Fluent Builder Pattern

const builder = unillm()
 .model("groq:llama-3.3-70b-versatile")
 .credentials({ groqApiKey: "..." })
 .temperature(0.7)
 .maxTokens(1000)
 .topP(0.9)
 .system("You are a helpful assistant")
 .messages([
 { role: "user", content: "Previous question..." },
 { role: "assistant", content: "Previous answer..." }
 ]);
// Reusable configuration
const response1 = await builder.generate("New question");
const response2 = await builder.stream("Another question");

Memory Optimization

Automatic memory management for edge environments:

import { createMemoryOptimizedStream } from "@aid-on/unillm";
const stream = await createMemoryOptimizedStream(
 largeResponse,
 { 
 maxMemory: 1024 * 1024, // 1MB limit
 chunkSize: 512 // Optimal chunk size
 }
);

Error Handling

import { UnillmError, RateLimitError } from "@aid-on/unillm";
try {
 const response = await unillm()
 .model("groq:llama-3.3-70b-versatile")
 .credentials({ groqApiKey: "..." })
 .generate("Hello");
} catch (error) {
 if (error instanceof RateLimitError) {
 console.log(`Rate limited.
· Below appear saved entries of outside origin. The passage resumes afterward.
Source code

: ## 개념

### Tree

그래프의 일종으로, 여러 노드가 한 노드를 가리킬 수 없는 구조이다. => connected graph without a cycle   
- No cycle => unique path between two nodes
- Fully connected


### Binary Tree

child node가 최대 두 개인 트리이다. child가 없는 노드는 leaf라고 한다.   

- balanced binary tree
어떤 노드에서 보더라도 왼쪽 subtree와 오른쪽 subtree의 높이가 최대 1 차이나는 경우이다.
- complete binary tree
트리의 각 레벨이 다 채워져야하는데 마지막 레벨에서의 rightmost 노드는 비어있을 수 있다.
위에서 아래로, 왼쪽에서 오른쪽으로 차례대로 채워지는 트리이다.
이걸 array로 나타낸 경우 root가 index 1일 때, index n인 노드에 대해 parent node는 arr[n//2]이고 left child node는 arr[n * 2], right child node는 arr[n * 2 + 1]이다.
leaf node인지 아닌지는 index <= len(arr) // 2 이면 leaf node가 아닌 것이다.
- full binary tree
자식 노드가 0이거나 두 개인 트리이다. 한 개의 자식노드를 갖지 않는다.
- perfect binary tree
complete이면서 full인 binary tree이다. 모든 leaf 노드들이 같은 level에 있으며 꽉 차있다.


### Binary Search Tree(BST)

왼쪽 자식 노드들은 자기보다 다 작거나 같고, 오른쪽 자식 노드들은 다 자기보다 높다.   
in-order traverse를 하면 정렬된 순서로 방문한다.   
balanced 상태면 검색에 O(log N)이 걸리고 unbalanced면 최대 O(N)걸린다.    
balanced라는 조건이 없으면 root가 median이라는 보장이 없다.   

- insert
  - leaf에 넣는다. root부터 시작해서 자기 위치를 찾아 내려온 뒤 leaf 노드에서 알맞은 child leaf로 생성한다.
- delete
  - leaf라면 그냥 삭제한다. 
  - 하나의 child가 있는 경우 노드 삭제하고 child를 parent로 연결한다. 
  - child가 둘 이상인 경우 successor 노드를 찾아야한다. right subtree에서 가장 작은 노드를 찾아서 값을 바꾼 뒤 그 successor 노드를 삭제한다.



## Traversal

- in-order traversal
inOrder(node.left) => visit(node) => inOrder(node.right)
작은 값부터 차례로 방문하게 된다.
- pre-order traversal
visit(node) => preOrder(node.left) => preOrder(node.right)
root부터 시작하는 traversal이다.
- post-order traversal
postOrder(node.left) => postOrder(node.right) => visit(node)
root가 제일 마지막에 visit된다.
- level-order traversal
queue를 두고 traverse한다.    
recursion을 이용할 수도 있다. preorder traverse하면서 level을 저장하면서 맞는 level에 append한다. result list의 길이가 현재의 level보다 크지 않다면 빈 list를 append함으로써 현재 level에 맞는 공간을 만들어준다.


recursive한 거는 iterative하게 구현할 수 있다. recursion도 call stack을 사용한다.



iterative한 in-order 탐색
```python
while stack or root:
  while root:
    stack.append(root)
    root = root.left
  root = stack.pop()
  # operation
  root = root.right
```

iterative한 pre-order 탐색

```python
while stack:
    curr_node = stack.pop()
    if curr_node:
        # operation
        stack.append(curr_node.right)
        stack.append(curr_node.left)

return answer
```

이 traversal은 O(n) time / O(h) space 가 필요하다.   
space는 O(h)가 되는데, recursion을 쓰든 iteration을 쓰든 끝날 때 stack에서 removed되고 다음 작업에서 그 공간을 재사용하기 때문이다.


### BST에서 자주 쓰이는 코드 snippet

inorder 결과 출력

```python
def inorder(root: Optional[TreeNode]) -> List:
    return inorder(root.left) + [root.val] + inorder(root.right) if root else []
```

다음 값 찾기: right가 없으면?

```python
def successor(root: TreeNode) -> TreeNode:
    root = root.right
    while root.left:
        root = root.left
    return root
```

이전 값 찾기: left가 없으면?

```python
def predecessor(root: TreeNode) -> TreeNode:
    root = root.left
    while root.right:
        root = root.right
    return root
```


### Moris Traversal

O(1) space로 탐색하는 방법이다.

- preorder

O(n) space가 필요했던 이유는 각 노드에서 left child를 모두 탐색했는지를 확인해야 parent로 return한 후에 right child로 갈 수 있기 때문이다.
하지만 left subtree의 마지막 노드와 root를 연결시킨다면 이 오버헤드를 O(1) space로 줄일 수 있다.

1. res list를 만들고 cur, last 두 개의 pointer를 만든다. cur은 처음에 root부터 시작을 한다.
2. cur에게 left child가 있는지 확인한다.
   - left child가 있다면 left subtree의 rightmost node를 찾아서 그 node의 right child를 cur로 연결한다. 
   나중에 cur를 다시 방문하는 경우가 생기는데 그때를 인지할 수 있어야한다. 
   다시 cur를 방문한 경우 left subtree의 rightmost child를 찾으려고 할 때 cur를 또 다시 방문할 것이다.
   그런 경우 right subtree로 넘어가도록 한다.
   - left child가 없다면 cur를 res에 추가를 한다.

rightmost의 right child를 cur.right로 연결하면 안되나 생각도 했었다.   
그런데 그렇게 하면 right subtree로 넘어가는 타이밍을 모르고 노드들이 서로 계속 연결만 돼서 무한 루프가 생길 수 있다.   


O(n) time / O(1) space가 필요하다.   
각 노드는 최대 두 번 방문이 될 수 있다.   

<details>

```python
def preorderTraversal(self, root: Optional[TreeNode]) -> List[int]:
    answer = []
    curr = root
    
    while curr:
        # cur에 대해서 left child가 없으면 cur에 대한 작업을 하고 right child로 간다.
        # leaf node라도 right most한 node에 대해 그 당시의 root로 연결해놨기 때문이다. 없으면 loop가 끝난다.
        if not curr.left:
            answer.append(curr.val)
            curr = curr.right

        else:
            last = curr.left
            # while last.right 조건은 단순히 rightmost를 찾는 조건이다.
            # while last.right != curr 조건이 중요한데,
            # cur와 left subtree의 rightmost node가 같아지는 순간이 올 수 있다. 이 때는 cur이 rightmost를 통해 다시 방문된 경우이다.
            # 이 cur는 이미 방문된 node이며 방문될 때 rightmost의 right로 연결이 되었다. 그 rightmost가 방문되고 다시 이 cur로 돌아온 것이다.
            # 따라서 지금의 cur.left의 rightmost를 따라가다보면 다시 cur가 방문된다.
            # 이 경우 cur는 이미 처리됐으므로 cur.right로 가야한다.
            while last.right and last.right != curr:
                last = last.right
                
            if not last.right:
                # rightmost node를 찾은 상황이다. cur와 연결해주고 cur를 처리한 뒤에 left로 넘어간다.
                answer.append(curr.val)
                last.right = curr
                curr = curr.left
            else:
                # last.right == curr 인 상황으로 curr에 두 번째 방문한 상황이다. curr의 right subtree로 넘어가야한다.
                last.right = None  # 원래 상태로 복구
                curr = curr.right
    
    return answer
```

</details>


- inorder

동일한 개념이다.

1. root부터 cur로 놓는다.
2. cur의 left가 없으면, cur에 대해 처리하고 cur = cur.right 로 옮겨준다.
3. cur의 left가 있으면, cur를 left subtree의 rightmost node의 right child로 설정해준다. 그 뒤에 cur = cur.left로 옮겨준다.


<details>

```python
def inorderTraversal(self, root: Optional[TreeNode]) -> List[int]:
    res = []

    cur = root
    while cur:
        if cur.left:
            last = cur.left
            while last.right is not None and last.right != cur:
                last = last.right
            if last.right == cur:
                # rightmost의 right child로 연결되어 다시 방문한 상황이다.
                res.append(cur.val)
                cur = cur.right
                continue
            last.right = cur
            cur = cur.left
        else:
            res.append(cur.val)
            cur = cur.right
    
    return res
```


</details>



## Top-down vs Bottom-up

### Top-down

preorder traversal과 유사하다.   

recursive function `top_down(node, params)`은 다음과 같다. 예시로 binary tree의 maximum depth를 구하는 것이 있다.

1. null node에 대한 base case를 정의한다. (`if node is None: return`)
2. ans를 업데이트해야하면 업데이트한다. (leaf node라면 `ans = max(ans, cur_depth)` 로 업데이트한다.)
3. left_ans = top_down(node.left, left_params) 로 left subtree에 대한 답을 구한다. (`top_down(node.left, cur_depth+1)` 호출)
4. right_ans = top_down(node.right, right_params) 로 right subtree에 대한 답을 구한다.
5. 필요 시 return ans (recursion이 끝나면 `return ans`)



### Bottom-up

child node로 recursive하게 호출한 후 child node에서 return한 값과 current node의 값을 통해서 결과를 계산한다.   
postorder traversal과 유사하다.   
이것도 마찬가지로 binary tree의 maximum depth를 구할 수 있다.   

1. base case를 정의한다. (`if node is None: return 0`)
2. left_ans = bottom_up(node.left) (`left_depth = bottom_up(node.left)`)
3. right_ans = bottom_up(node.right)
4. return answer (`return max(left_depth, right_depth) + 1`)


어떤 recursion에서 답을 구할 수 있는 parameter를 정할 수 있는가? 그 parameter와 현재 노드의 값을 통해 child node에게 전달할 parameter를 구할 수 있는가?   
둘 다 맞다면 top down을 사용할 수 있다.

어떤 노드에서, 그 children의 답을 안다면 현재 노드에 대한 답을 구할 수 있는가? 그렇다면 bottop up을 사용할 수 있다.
Retry after ${error.retryAfter}ms`);
 } else if (error instanceof UnillmError) {
 console.log(`LLM error: ${error.message}`);
 }
}

Integration Examples

With React

import { useState } from "react";
import { unillm } from "@aid-on/unillm";
export default function ChatComponent() {
 const [response, setResponse] = useState("");
 const [loading, setLoading] = useState(false);
 
 const handleGenerate = async () => {
 setLoading(true);
 const stream = await unillm()
 .model("groq:llama-3.1-8b-instant")
 .credentials({ groqApiKey: import.meta.env.VITE_GROQ_API_KEY })
 .stream("Write a haiku");
 
 for await (const chunk of stream) {
 setResponse(prev => prev + chunk);
 }
 setLoading(false);
 };
 
 return (
 <div>
 <button onClick={handleGenerate} disabled={loading}>
 {loading ? "Generating..." : "Generate"}
 </button>
 <p>{response}</p>
 </div>
 );
}

With Cloudflare Workers

export default {
 async fetch(request: Request, env: Env) {
 const stream = await unillm()
 .model("cloudflare:@cf/meta/llama-3.1-8b-instruct")
 .credentials({
 accountId: env.CF_ACCOUNT_ID,
 apiToken: env.CF_API_TOKEN
 })
 .stream("Hello from the edge!");
 
 return new Response(stream.toReadableStream(), {
 headers: { "Content-Type": "text/event-stream" }
 });
 }
};

API Reference

unillm() Builder Methods

Method Description Example
model(id) Set the model ID model("groq:llama-3.3-70b-versatile")
credentials(creds) Set API credentials credentials({ groqApiKey: "..." })
temperature(n) Set temperature (0-1) temperature(0.7)
maxTokens(n) Set max tokens maxTokens(1000)
topP(n) Set top-p sampling topP(0.9)
schema(zod) Set output schema schema(PersonSchema)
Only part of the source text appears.